What SB 153 says it does is to ban unequal compensation between men and women on the basis of sex for similar jobs in state government. And that, on the surface, would seem to be a good idea.

In practice, this is an unmitigated orgy of lawsuits and grievances waiting to descend on state government. There is no way to handle compensation for individual human beings that will at the same time (1) reward good performance, (2) maintain fiscal sanity and (3) comply with a requirement that the men working at x-level of state government be paid the same as the women.

This consigns proper management of personnel to the dustbin in the name of “fairness,” at a time when the real story in America is the collapse of male economic power. But what’s going to happen isn’t that men will get screwed by this bill, it’s that good employees will be denied raises and exceptional people, the kind you’ll need if you want to have a chance to properly manage a $25 billion enterprise like Louisiana’s state government, won’t be offered the kind of salary they demand to work in the public sector (which is on one level a good thing, in that those truly talented folks ought to be working in the real economy, where they can create jobs and wealth, and on another not so good, in that without the truly talented folks we can expect the mediocrities and also-rans to continue mucking things up as they’ve done for decades).

The bill was originally offered to apply to everyone, and an idiotic left-wing study which said women in Louisiana only make 69 cents for every dollar men make, which makes this state worse than any other state outside of Wyoming in terms of that disparate number, was held out as the justification for putting such an onerous regulation on our entire economy. The bill was headed for extinction, since in the Senate it was understood that when your economy relies heavily on fishing, timber, shipping, oil and gas and petrochemical industries and it’s nearly impossible to get as many women to apply for work in high-paying but physically demanding and/or hazardous jobs in those industries as men, such a regulation would be ineffective on a cosmic scale in changing that number.

So it was amended to apply only to government work, without much of a showing that Louisiana has any major problem with disparity in pay between men and women in similar state jobs. Namely, a solution in search of a problem.

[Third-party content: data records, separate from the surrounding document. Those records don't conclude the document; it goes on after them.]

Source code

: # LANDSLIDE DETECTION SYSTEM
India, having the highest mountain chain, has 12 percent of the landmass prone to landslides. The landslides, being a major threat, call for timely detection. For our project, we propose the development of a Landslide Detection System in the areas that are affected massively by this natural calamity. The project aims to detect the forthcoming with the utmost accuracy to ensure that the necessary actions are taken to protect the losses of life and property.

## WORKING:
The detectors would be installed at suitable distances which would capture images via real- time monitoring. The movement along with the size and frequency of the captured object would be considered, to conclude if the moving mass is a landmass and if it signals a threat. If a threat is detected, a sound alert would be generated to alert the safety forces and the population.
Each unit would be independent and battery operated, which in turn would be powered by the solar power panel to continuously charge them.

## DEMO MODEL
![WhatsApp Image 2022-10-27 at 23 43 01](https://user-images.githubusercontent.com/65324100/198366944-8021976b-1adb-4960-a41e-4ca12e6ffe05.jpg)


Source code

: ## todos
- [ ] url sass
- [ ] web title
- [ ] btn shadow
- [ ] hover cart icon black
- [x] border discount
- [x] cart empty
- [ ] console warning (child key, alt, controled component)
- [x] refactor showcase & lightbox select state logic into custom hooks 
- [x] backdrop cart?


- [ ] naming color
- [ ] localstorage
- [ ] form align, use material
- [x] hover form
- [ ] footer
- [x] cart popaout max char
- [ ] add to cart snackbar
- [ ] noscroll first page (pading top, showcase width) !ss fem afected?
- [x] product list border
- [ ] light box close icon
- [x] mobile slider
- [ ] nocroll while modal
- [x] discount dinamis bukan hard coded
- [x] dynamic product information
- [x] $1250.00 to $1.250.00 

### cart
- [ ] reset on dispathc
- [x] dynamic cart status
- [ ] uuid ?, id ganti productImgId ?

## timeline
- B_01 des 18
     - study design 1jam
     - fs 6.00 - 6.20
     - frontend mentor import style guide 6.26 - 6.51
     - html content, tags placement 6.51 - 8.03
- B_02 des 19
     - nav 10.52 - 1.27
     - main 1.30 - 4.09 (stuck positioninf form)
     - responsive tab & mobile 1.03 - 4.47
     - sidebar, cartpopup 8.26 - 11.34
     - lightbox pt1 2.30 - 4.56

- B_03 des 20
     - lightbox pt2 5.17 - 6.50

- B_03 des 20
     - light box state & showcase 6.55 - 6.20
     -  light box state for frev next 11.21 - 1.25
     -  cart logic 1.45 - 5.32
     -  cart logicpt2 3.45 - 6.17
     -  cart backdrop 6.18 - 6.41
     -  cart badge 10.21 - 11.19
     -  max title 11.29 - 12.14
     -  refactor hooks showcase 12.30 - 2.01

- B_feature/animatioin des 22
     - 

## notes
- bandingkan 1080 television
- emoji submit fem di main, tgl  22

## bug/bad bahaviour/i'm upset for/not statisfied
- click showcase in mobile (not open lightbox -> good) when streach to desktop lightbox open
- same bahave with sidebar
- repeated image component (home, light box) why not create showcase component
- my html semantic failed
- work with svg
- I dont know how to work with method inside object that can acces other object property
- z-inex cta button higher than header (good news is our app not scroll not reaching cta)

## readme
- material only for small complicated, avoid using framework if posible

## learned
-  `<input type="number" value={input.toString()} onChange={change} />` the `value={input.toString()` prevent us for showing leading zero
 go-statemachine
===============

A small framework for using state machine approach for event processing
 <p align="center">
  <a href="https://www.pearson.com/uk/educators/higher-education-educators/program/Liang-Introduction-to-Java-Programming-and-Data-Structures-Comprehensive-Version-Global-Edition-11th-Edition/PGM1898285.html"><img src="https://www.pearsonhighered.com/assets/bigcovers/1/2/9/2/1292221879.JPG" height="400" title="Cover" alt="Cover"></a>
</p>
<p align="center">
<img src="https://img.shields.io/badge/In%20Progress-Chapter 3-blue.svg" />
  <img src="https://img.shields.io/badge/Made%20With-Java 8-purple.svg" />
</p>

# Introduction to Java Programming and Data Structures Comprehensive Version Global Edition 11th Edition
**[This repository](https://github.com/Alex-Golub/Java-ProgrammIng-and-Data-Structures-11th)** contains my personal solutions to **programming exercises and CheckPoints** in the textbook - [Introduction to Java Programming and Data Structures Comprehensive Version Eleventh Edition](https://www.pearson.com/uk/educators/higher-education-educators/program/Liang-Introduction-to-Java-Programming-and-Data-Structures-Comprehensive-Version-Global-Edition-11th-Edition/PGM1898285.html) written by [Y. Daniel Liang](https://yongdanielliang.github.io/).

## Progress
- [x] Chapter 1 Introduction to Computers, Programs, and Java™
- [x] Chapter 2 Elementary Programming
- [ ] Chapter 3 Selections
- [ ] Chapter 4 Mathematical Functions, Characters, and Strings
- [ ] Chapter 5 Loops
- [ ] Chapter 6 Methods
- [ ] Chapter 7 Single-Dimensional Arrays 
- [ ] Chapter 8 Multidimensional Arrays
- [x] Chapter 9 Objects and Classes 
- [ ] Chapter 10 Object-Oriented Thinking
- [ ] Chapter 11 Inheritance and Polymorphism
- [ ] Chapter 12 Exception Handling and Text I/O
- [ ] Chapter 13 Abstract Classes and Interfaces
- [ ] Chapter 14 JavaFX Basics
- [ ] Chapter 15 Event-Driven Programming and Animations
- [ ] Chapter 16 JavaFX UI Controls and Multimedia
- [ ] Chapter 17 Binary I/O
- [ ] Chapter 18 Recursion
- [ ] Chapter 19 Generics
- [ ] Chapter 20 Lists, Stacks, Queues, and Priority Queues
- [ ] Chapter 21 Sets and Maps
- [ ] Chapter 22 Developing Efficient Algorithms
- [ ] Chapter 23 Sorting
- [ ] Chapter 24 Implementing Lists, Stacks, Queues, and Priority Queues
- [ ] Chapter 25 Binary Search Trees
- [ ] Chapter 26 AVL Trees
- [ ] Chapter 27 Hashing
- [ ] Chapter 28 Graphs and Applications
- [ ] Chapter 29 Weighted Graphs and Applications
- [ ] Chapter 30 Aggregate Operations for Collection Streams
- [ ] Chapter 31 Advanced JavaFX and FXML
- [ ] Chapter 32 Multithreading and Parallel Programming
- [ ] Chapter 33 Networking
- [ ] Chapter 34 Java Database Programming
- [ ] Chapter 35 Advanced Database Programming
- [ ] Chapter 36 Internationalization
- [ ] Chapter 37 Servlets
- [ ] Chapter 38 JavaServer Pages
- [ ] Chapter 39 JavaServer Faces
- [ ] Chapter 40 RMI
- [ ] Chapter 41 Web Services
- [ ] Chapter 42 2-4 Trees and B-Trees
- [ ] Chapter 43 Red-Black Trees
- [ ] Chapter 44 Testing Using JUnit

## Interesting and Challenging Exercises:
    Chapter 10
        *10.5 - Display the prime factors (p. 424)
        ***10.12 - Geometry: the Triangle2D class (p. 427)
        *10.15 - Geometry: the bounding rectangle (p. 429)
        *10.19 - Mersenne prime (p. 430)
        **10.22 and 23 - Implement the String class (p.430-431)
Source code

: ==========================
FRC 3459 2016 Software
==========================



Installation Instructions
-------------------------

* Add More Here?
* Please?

Nevertheless, this dopey bill managed to pass on an 85-13 vote in the House. The lawyers are ecstatic, and the politicians seem to be happy to play Santa Claus rather than stand for smart policy. Profiles in political courage, they ain’t.

Under Senate Bill 153 by Sen. Edwin Murray, D-New Orleans, a woman employed by the state would be able to submit a written notice of an unequal wage violation to her employer, who then would have 60 days to remedy any violation. If no changes are made, the employee can then bring action against her employer with the Human Rights Commission.

If the commission is unable to resolve the dispute, the employee can then file a civil suit in the 19th Judicial District Court.

“Employers violating the bill would be required to pay unpaid wages and court costs,” said Rep. Jared Brossett, D-New Orleans. Brossett carried the bill for Murray on the House floor.

The bill originally required all employers in the state to pay an equal wage for all equal work. After it failed on the Senate floor, the measure was heavily amended to make the bill only applicable to state workers.

You’d expect Gov. Bobby Jindal to veto this thing. But among the folks Jindal has generated sizable campaign funds from are the trial lawyers. It’s worth watching to see what he’ll do with this bill.